Mommy has been sick so she hasn't been much here. Sometimes, I come for her and type what is new.

Lots people and rats know me, here. If you knew me and Mommy, you'd know why I'm typing for her.

Little Brother, Buscemi, is too young to type, and hardly knows any word.

I wrote to everyone about my girlfriend and love letter, and Little Brother's new ring.

----------------------------

If you want to know more about me and Mommy, you can do a search for "Gus" or "Augustus." Older brother is Gregor - VERY VERY good rat, but not alive anymore. We miss him. You can search "Gregor," too.

If not, so, then, don't. 

Bruxing to you, new friend.

--Gus


----------



## SamsterAndRocky (Jul 24, 2007)

awwwww, how cute....i had a hamster that knew how to type once.


----------



## Holly (Dec 31, 2006)

Type is easier than pen. --Gus


----------



## SamsterAndRocky (Jul 24, 2007)

yeah, id think it would be easier for a rat-person to type- samster


qeqqdcqc ekljvneguituyt69890kjk
lj?l
kjjjjjjj- rocky


*sniff* *sniff* *sniff* nbjghnnb - spaz

bjhjhgjnhm vcxxxxxxyfguip9yufd- jack (a hamster)


----------



## Holly (Dec 31, 2006)

BRUXES and GROOMING to typing rats and hamster! --Gus


----------



## Kupu (Jul 11, 2007)

awwww scritches to you little man - very clever for learning how to type. my girls arent old enough yet


----------



## SamsterAndRocky (Jul 24, 2007)

the boys would reply "bruxes and tons of grooming back to gus" but they are all trying to stay cool...... im trying my best, but we have no air conditioner....misty sprays help but they tickle, dunking (not totally, no head/ears/ect under water) helps, but they arent too fond of water.....
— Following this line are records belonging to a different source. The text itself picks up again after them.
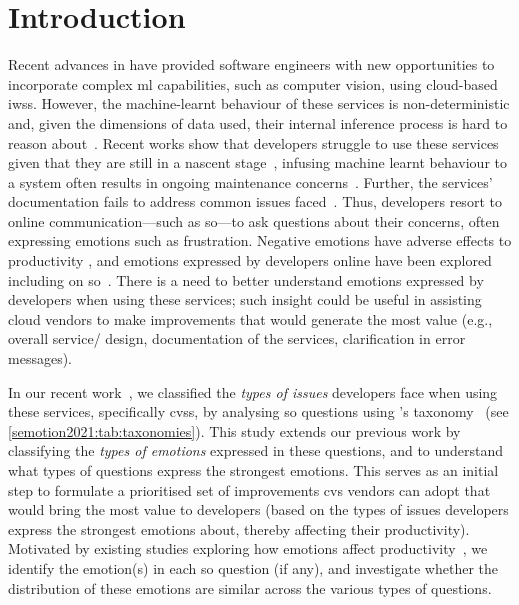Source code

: \section{Introduction}
\label{semotion2021:sec:introduction}

Recent advances in  have provided software engineers with new opportunities to incorporate complex \gls{ml} capabilities, such as computer vision, using cloud-based \glspl{iws}. 
However, the machine-learnt behaviour of these services is  non-deterministic and, given the dimensions of data used, their internal inference process is hard to reason about~\citep{Cummaudo:2019icsme}. Recent works show that developers struggle to use these services given that they are still in a nascent stage~\citep{Cummaudo:2020icse}, infusing machine learnt behaviour to a system often results in ongoing maintenance concerns~\citep{Sculley2015}. Further, the services' documentation fails to address common issues faced~\citep{Cummaudo:2020icse}.
Thus, developers resort to online communication---such as \gls{so}---to ask questions about their concerns, often expressing emotions such as frustration. Negative emotions have adverse effects to productivity \citep{wrobel2013}, and emotions expressed by developers online have been explored~\citep{ortu2016} including on \gls{so}~\citep{novielli2018, calefato2018}. 
There is a need to better understand emotions expressed by developers when using these services; such insight could be useful in assisting cloud vendors to make improvements that would generate the most value (e.g., overall service/ design, documentation of the services, clarification in error messages).

In our recent work~\citep{Cummaudo:2020icse}, we classified the \textit{types of issues} developers face when using these services, specifically \glspl{cvs}, by analysing \SEMNumTotalPostsFromSO{} \gls{so} questions using \citeauthor{Beyer:2018fm}'s taxonomy~\citep{Beyer:2018fm} (see \cref{semotion2021:tab:taxonomies}). This study extends our previous work by classifying the \textit{types of emotions} expressed in these questions, and to understand what types of questions express the strongest emotions. This serves as an initial step to formulate a prioritised set of improvements \gls{cvs} vendors can adopt that would bring the most value to developers (based on the types of issues developers express the strongest emotions about, thereby affecting their productivity). Motivated by existing studies exploring how emotions affect productivity~\citep{murgia2014, ortu2016, gachechiladze2017}, we identify the emotion(s) in each \gls{so} question (if any), and investigate whether the distribution of these emotions are similar across the various types of questions.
jellybean the mama rat says to tell u hi, her four 8 day old kittens say "peep peep peeep"- samster, writing for all the hot critters


----------



## Holly (Dec 31, 2006)

Kupu and Samster and Friends:

I like to type and make friends here, too.

Oh, a mommy rat with babies! Can you put pictures so we can SEE?

--Gusty


----------



## SamsterAndRocky (Jul 24, 2007)

oh no, u don't no what u just dids.... u maked her brought out the "Flashy Aww How Cute Look At This Hun Look Look Look " box (the camera)...i guess she makes me say what happens of them....here- rocky

(rocky will be the one saying whats happening in the following pictures... his are in red...mine are in black)

Jelly ****** Mama has a Squeekey Thing on her (jelly bean is walking around while a kitten nurses)











this are the other Squeekies.... 2 of them looks like Me now











the first Squeeky doos stuff



















the squeekies maked mums hands sniff good and i *must* be let to sniff next(he likes to smell my hands after i play with the kittens)


*squeeek!* mum taked Flashers of me being sleeping

me in my "Hammock" i only no that Words cuz mum says it always











OnTop of my Loft










oooooh ooooh ooooh, this is me when the Flashy Box first came out


----------



## rattikins (Jun 12, 2007)

Holly said:


> *sniffs*
> 
> I don't know you yet.
> 
> ...


Ohhh, I understand now. It's nice to meet you Gus (and Mommy)


----------



## RatCrazy (Jul 29, 2007)

SamsterAndRocky said:


> the boys would reply "bruxes and tons of grooming back to gus" but they are all trying to stay cool...... im trying my best, but we have no air conditioner....misty sprays help but they tickle, dunking (not totally, no head/ears/ect under water) helps, but they arent too fond of water.....
> 
> jellybean the mama rat says to tell u hi, her four 8 day old kittens say "peep peep peeep"- samster, writing for all the hot critters


you can try taking a water bottle and putting it in the freezer for a day or twp until it is frozen then put it in a sock and stick it in the cage. Something nice and cool to lay against. Also get a small desk fan and put a bowl of ice in front of it that works too. Another good trick is getting a smooth chunk of rock like marble or granite and putting it in the fridge then in the cage it stays cool for them.


----------



## Holly (Dec 31, 2006)

Hi! This is Holly (Mommy). I'm awake, now.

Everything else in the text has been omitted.